The long skinny balloons they make animals and things out of are the easiest way of providing flotation along the centre of any delta kite while lifting the leading edge clear of the water.
You will need two balloons and possibly some fishing line or dacron cord.
(see kite diagram)
A. Tie the ends of the balloons together
B. Tie a knot in each balloon 5 or 7cm from the first knot
C. Blow the balloons up and tie them off leaving a few centimetres of tail
D. Tie the two C ends together with a knot that will not slip
E. Pull end A over the nose of the kite and the D end over the bottom of the centre spar
If the balloons are too short for your kite when stretched tie a length of fishing line or dacron cord to the A end and fix to the nose of the kite.
Finally pull the keel of the kite through between the two balloons.
The reason the part of the balloon in front of the keel is not inflated is that it may get caught in the wind and cause the kite to nosedive. The configuration in the diagram ensures that should the kite go into the water it will stay afloat, it sits
on the water like a mosquito.
More often than not when you start to retrieve the line, the kite will relaunch itself from the surface of the water. The balloon float system is suitable for all delta kites and is much more efficient than using the polystyrene floats on the keel.
On larger kites more of the balloon is inflated, as a rule of thumb the inflated part should be around the same length as the keel.
Most of the kite damage we see at Paul's Fishing Kites is scuffing which can occur when an unprotected kite is dragged back to shore over rough bottom.
Surprisingly most of this damage is largely avoidable.

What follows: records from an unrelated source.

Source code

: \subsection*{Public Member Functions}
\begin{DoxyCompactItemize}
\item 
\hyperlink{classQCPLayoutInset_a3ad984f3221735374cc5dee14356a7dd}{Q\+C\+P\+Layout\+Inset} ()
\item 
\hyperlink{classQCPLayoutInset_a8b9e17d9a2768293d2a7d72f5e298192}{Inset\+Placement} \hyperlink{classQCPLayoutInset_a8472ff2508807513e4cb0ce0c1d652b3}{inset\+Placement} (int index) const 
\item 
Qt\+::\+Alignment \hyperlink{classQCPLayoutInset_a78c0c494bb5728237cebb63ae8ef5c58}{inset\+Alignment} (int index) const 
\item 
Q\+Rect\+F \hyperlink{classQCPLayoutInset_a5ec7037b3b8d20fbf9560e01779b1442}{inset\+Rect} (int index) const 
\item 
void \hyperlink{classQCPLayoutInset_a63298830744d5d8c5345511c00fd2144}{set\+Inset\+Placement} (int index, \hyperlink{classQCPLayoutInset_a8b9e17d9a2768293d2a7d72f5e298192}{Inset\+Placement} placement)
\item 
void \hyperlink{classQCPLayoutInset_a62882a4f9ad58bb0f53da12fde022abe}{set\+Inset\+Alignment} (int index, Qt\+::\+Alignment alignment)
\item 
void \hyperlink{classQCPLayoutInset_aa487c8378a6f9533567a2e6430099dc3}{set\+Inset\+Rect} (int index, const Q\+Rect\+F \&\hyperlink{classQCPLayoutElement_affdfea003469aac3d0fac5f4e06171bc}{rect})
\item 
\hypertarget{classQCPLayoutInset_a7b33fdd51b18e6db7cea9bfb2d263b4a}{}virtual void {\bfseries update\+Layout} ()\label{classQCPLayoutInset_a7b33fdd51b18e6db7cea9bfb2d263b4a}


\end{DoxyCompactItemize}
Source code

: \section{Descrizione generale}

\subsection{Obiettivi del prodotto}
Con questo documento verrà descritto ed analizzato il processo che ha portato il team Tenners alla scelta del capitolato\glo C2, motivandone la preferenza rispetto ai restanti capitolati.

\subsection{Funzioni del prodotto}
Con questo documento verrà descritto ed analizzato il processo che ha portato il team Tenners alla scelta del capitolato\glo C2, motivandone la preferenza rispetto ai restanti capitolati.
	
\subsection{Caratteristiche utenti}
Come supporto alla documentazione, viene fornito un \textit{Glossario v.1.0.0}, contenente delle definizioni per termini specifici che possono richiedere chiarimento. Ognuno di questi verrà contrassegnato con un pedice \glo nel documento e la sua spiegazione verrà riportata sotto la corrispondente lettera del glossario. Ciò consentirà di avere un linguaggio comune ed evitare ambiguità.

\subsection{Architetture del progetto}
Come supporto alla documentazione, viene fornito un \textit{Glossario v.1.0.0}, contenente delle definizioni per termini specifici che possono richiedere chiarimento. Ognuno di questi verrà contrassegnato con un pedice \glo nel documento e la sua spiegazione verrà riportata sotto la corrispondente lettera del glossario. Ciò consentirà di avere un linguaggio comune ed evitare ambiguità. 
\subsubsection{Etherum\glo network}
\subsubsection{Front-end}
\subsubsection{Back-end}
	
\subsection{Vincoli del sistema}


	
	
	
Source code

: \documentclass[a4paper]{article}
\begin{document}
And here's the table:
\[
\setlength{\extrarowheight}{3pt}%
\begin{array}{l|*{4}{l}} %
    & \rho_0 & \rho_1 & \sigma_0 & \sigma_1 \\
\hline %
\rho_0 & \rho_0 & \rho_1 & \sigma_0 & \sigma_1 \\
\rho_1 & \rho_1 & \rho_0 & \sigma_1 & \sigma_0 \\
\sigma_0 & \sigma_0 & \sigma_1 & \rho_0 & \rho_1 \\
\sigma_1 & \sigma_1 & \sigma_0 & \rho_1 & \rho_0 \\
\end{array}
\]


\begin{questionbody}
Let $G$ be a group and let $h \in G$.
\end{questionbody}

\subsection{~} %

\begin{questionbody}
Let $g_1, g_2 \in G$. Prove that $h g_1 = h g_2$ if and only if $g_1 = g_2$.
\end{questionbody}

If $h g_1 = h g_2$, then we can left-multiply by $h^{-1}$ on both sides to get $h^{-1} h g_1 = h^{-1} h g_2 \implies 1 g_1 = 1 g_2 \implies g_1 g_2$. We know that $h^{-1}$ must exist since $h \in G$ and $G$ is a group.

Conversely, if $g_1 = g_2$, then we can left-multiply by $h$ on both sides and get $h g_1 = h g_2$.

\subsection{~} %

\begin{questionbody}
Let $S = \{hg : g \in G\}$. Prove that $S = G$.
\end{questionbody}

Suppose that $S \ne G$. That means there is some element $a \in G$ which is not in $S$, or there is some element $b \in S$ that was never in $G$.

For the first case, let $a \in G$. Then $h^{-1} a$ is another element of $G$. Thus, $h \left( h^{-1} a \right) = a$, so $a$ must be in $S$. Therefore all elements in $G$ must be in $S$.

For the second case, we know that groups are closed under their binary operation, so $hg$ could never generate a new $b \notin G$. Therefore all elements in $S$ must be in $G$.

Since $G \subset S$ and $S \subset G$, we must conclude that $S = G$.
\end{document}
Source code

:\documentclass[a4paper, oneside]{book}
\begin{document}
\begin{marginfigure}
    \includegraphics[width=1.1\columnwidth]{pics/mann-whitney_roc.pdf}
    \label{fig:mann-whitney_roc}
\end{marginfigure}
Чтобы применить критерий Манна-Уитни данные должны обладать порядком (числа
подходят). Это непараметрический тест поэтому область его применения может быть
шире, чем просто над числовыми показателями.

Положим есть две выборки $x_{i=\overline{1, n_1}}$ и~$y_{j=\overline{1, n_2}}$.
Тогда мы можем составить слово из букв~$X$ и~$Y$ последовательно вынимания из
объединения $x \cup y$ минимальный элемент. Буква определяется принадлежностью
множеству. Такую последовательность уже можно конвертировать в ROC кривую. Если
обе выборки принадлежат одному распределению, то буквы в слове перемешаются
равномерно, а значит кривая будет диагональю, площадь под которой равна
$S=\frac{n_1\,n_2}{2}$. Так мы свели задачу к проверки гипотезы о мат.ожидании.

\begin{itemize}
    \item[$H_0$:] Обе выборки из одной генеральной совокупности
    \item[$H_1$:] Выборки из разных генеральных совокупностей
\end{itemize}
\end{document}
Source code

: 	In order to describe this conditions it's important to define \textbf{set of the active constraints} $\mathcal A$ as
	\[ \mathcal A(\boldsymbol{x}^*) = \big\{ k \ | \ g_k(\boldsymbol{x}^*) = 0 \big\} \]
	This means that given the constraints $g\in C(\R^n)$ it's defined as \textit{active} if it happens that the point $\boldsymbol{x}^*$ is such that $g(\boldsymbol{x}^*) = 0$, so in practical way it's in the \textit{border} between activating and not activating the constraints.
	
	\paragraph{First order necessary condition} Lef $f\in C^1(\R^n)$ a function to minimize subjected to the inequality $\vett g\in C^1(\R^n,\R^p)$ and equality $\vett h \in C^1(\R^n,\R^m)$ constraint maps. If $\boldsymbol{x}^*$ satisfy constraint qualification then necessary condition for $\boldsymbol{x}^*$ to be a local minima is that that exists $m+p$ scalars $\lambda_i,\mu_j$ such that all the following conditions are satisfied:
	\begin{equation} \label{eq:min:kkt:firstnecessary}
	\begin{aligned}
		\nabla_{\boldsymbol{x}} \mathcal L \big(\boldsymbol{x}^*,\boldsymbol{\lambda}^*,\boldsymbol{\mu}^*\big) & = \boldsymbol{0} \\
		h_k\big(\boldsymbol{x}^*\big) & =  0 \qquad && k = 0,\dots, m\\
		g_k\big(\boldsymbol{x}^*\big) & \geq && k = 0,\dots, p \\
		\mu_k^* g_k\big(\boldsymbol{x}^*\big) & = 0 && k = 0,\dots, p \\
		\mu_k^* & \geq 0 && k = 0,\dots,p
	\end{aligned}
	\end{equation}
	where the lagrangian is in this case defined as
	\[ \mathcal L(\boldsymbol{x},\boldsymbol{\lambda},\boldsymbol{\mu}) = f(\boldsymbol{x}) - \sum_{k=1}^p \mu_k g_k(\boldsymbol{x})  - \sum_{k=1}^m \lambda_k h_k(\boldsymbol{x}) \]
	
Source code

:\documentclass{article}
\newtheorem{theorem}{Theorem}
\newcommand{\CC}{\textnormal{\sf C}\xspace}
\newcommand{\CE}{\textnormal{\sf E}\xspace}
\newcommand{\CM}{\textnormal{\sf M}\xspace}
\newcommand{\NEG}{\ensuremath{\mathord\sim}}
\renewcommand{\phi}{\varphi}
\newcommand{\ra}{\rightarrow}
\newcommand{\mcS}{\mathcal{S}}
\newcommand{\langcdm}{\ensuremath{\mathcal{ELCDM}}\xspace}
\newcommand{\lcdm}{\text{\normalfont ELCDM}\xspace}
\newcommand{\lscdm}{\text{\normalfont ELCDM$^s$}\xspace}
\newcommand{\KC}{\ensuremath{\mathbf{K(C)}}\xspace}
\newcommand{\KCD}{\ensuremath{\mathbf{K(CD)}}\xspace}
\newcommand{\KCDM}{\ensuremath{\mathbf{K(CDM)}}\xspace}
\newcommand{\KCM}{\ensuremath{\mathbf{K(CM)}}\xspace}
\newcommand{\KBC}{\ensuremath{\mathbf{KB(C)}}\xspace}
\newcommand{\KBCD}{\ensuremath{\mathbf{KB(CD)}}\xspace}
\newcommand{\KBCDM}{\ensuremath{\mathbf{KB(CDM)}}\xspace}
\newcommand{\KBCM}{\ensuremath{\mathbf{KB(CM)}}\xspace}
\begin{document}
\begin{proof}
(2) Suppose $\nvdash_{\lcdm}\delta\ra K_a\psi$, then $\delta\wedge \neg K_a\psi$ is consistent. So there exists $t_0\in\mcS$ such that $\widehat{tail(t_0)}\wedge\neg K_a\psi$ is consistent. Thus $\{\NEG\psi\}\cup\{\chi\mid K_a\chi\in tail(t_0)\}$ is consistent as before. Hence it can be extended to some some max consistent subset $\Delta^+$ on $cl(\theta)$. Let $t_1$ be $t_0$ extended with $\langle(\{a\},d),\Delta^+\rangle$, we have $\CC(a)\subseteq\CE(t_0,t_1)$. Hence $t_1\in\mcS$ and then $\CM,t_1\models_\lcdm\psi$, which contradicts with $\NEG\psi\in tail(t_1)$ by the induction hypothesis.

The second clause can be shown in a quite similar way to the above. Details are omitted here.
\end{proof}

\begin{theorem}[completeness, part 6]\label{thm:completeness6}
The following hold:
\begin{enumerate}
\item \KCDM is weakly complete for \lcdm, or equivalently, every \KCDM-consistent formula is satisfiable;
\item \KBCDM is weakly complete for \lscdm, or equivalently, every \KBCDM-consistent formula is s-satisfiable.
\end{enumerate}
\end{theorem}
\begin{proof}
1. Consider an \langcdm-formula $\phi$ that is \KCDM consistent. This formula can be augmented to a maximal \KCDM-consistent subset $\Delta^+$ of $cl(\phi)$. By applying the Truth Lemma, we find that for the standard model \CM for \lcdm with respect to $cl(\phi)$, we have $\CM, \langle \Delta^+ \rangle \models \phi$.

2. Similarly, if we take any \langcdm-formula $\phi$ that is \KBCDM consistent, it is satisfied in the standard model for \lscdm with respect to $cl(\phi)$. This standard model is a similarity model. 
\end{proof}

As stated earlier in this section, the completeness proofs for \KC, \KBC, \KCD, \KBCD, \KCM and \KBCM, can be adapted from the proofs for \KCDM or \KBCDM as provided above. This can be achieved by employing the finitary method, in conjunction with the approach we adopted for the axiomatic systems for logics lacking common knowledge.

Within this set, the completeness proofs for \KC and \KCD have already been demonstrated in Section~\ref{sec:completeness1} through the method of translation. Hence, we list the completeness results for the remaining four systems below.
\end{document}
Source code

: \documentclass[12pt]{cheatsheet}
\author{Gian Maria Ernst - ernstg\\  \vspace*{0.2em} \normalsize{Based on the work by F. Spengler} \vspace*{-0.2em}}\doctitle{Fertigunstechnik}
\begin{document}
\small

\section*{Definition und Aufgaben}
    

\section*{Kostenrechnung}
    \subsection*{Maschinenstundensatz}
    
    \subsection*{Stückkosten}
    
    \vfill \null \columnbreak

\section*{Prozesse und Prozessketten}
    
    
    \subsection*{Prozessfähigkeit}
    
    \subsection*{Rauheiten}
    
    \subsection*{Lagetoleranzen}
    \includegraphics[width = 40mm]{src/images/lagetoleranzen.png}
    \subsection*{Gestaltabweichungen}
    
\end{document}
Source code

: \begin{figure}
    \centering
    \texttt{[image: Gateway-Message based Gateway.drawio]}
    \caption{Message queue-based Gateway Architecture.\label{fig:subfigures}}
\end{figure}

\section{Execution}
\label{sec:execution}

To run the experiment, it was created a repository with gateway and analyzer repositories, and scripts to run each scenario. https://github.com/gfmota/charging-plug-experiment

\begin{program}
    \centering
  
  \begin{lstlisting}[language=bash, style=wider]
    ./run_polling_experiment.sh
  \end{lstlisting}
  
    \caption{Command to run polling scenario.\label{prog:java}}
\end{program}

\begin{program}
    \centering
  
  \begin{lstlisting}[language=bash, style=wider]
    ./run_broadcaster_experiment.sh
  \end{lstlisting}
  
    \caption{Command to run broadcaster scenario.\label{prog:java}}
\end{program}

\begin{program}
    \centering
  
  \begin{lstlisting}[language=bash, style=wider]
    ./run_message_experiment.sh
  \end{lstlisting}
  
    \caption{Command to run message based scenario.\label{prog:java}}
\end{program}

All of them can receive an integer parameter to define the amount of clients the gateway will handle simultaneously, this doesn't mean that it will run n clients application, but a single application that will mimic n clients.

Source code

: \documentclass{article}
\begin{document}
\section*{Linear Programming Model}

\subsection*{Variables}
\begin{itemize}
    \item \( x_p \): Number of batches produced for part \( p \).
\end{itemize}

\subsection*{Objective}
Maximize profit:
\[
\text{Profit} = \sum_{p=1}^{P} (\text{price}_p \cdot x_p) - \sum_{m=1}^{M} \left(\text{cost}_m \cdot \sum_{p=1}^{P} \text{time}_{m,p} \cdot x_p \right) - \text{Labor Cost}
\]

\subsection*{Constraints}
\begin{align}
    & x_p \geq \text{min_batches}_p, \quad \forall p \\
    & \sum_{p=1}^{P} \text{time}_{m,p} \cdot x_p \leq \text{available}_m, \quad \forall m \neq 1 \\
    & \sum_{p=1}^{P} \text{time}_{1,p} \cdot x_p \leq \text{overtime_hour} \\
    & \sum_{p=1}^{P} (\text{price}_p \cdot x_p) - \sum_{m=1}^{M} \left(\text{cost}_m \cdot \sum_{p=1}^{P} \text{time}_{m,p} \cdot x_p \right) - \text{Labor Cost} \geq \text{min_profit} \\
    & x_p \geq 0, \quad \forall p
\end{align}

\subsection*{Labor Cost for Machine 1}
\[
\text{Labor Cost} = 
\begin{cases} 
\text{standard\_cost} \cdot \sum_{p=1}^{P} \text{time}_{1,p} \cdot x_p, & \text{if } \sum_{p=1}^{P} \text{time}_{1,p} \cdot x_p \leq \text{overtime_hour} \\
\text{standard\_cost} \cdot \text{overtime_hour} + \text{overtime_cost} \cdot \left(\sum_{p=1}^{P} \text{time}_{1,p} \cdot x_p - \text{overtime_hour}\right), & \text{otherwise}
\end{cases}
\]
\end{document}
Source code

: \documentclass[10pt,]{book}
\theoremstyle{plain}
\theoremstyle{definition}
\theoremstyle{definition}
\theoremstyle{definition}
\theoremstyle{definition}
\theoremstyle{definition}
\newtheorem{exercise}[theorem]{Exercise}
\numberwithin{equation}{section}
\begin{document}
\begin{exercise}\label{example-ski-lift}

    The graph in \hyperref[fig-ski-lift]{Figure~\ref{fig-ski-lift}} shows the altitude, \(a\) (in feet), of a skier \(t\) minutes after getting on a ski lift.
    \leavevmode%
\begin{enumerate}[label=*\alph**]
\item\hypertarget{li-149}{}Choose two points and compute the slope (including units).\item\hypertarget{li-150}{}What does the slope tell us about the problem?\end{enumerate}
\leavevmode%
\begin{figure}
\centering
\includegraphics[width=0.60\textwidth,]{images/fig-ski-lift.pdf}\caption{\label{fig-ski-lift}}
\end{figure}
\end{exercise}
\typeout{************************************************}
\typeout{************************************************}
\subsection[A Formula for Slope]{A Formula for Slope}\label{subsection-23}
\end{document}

Paul's Fishing Kites have found the following three simple ways of protecting kites, used in combination, they will prevent most downed kites from becoming damaged.
- Hardwood cross spars (tawa dowel)
- Safety floats on the keel of the kite
- Safety trace between the keel and the kiteline combined with a recovery line over the wing spar
In a worst case scenario the dowel cross spar in the downed kite will snap and allow the kite to fold up or the safety trace will snap and the kite is then pulled in edge on, either way the kite will present little resistance when hauled in.
The safety floats on the keel assist in keeping the kite up off the bottom during retrieval.
Occasionally we have had kitefishers report that their downed kites were self-launching after they had crashed in strong winds.
Paul had it happen five times in a row in gale force winds at Uretiti Beach.
It appears that on a rough sea surface with strong wind conditions, the air gets under the leading edge of the kite, breaks the suction between the kite and the water, and this makes the kite lift off and self launch.
The balloon kite float above can be made to lift the kites leading edge so self-launching from calmer water would occurs more often.
It is the ultimate way of making a kite safe from damage.